Damn, I never liked traveling via Portkey. Or by Apparating, for that matter. It always makes me feel like shite. After shaking my head in hopes of getting rid of the dizziness that I feel, I open my eyes to take in the family room of Layla Shacklebolt. It is not unlike Bill and Fleur's home at Shell Cottage, with rustic wooden furnishings and white upholstery. Outside a wide window facing the beach, it is dark, save for a bright crescent moon and the lights of the city on the ocean's surface. I had forgotten about the time zone difference. It was about noon when we left the Burrow, but it is clearly nighttime here.

"We're going to have be a little quiet," Layla whispers, confirming what I already suspected. "I'm sure that the rest of my family is already asleep. Let me show you to your rooms."

She guides us down a narrow hallway to two rooms that are parallel to each other, with a shared bathroom in the middle at the hallway's end. I immediately offer Hermione the bigger bedroom. She seems to want to protest, probably by bringing up how big I am compared to her so I will need more space, but the need to not wake the others seems to overcome her need to argue with my request.

After we set our bags in our respective rooms, Layla continues, "Please make yourselves at home. Anything in the fridge is fair game. If you feel like going outside for some reason, just make sure to close the door behind you. It's an older house, and we would prefer to avoid a draft if possible. Do you two have any questions? I figured that we could start hunting down your parents as soon as tomorrow, Hermione."

"That would be perfect," Hermione smiles, although I get the feeling that it does not reach her eyes.

"I think we're good. Thanks so much," I respond. I'm already thinking about raiding her fridge.

"I'll be down the hall if you need anything. See you two in the morning!" Layla parts from us, turning to go to the opposite side of the house.
After Layla is a considerable distance away, I take Hermione's hand and drag her into her bedroom, closing the door behind me to create a sound barrier.

"Ron?" She asks, looking at me warily.

"Are you alright?" I respond in kind.

Her faces shifts, as if she weren't expecting the question. "What do you mean? Of course I am."
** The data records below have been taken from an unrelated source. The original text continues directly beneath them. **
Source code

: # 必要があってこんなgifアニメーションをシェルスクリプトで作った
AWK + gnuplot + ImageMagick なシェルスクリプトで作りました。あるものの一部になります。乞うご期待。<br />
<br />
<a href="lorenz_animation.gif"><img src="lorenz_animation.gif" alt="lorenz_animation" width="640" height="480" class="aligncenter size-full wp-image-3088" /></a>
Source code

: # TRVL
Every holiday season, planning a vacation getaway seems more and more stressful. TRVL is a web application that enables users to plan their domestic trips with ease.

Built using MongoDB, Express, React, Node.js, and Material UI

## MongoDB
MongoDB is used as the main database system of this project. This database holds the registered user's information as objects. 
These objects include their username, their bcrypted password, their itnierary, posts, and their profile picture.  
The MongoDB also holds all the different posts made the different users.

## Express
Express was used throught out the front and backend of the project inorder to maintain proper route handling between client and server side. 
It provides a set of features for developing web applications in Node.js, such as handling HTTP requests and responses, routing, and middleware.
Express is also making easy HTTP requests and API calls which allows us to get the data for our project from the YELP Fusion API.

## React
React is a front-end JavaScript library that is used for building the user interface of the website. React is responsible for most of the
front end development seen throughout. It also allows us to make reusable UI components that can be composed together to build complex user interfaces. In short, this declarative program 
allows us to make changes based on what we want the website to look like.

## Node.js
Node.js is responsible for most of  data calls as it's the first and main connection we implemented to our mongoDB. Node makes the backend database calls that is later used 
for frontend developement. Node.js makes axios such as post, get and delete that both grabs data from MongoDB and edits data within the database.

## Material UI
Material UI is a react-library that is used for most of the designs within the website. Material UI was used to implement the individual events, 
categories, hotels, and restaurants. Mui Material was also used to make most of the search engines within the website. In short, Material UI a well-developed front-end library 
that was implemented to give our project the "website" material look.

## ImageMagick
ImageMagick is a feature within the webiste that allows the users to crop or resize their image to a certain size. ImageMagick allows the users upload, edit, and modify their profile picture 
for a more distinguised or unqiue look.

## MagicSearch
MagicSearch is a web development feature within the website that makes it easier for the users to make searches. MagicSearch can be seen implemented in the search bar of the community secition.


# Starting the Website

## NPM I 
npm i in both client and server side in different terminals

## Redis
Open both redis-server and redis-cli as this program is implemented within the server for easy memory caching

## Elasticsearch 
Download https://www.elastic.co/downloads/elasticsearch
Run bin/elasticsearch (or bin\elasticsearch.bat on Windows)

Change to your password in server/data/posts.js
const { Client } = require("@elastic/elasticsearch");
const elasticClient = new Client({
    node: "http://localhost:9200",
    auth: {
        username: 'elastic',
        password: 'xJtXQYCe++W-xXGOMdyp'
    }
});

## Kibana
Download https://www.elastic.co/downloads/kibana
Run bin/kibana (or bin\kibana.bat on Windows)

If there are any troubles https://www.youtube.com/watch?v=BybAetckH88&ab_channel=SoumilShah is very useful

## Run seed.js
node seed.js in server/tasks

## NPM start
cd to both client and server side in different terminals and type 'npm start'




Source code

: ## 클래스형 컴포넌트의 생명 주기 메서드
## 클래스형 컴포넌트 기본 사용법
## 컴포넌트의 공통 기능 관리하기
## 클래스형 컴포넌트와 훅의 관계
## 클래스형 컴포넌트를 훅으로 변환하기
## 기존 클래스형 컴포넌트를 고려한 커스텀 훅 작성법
"I just know that you've been worried all day. I don't want you to worry. You're going to be great," I reassure her.

She gives me the strangest expression that I can't quite describe. Slowly, she takes a step towards me, wrapping her arms around my back. I immediately reciprocate with little doubt, which is a welcome change from just a mere couple of months ago. "I just didn't expect this all to be so soon," she confides into my chest. "I've packed for a month, fully expecting that it would take that long to find them. Yet here we are, ready to meet with them as soon as tomorrow. I'm excited to see them, but it's overwhelming… I just don't know if I am ready to do what I need to do yet."
I clumsily run my hands in circles along her back in an attempt to comfort her. "I mean, we don't HAVE to do it tomorrow if you don't want to," I remind her, admittedly not in any hurry to return to Mum's constant watch.

"Although the offer is tempting, I think it's been long enough. I do miss them," she says seriously, stepping back from my embrace and looking me in the face. I reluctantly put my hands back at my sides.

She clearly does not view this trip with the same relief as I selfishly have been. I just can't help it. Being alone with Hermione is all I've wanted for months. I also can't help but see Fred at home whenever we sit down for a meal, or when I pass the family room or the room he shared with George. A change of scenery is something I welcome, even if the circumstances are bad. However, rather than admit that to her, I decide that it's better to change the subject. "Wanna go outside? I reckon that we're not going to sleep any time soon, seeing as we just got up five hours ago."

She bites her bottom lip, looking at me thoughtfully. "I don't know if that would be alright with Layla and her family. They're supposed to be watching us."

"The war is over. We shouldn't have to hide anymore," I say with feeling. "And if there is any need for protection, I'll make sure you're safe. I won't let anything bad happen to you."

She gives me a small smile. "You know that I can protect myself, right?"

"But of course," I tease, waggling my eyebrows. "They say you're the brightest witch of our age."

"I keep hearing that somewhere," she chuckles, apparently remembering what I had told her just that morning. "But I still don't know if it would be proper to go out without letting them know."

"They're our hosts, not our wardens in Azkaban. Look at it this way," I suggest, stroking my chin in mock-thoughtfulness. "If we don't go out, the alternative would be eating everything in their fridge. Both sound appealing to me."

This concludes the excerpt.